For individual physicians joining such a large system, the opportunity for a wide range of practice environments exists, but the wide geographic spread of this system makes the possibility of having to practice in multiple locations (especially for specialists who are increasingly viewed as “proceduralists”) a larger reality. Also, geographically-stipulated non-compete clauses in employment contracts will be a concern since the newly-formed “partnership” might mean the physician would have to relocate to another city if they wanted to change practice environments. This is a growing concern for doctors who want to practice in Chicago as health systems consolidate. While this concern might not mean much to the average patient, it might be affect recruitment of specialized physician talent to the Chicago Metro area.
Staffing
For most nurses and technicians, I suspect the effects of consolidation of these two systems will be minimal. More likely, the combined assets of these two large health systems might facilitate some improvements in staffing as the patient population served by these two systems swell. But both systems are plagued by the needs for wide geographic coverage of hospitals. And as competition for trained technical staff continues between large health systems, turnover is likely to be higher in systems that require greater amounts of entropy as staff are shared between hospitals or employees might make a change to a hospital closer to their home, impacting some centers more than others.
Patients
For most patients, the implications of such a mega-merger will be minimal at first. But the current trend of rising out-of-pocket health care costs for patients does not seem to be abating. Mergers are business decisions, not patient care decisions, and the people most likely to benefit from “cost savings” and “efficiencies” (as defined in the press releases of this merger) are more likely the systems themselves. But eventually, these rising out-of-pocket costs swill push a demand more transparency of procedural pricing – first with expensive diagnostic tests (like CT/MRI), then with medical procedures. And while health systems will need to compete with each other, their larger monopoly will keep prices artificially high since competitors will be few.

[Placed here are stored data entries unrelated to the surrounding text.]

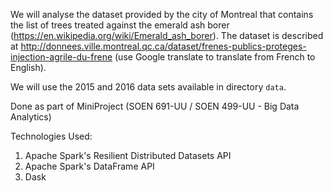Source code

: We will analyse the dataset provided by the city of Montreal that contains 
the list of trees treated against the emerald ash borer 
(https://en.wikipedia.org/wiki/Emerald_ash_borer). The dataset is 
described at 
http://donnees.ville.montreal.qc.ca/dataset/frenes-publics-proteges-injection-agrile-du-frene 
(use Google translate to translate from French to English). 

We will use the 2015 and 2016 data sets available in directory `data`.

Done as part of MiniProject (SOEN 691-UU / SOEN 499-UU - Big Data Analytics)

Technologies Used:

1. Apache Spark's Resilient Distributed Datasets API
2. Apache Spark's DataFrame API
3. Dask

Patients will also see their doctor staring at computer screens more than ever as EMRs change and incentives for data entry are tied to physician compensation even more in the new managed care environment ahead. Senior doctors’ pushback on these requirements will be tolerated for a while as health care systems wait for them to retire, but younger tech-savvy physicians will consider this form of health care their new norm.
Healthcare.gov problems and rising penalties for those without insurance will kick in in 2015 – how these issues will affect such a large health care system remains to be seen.
Summary
So we’ll see how this works and how many of my predictions come true in the years ahead. One thing’s for certain, health care in Chicago, just as in so many other regions of the country, has forever changed to fewer health care delivery options for both physicians and patients.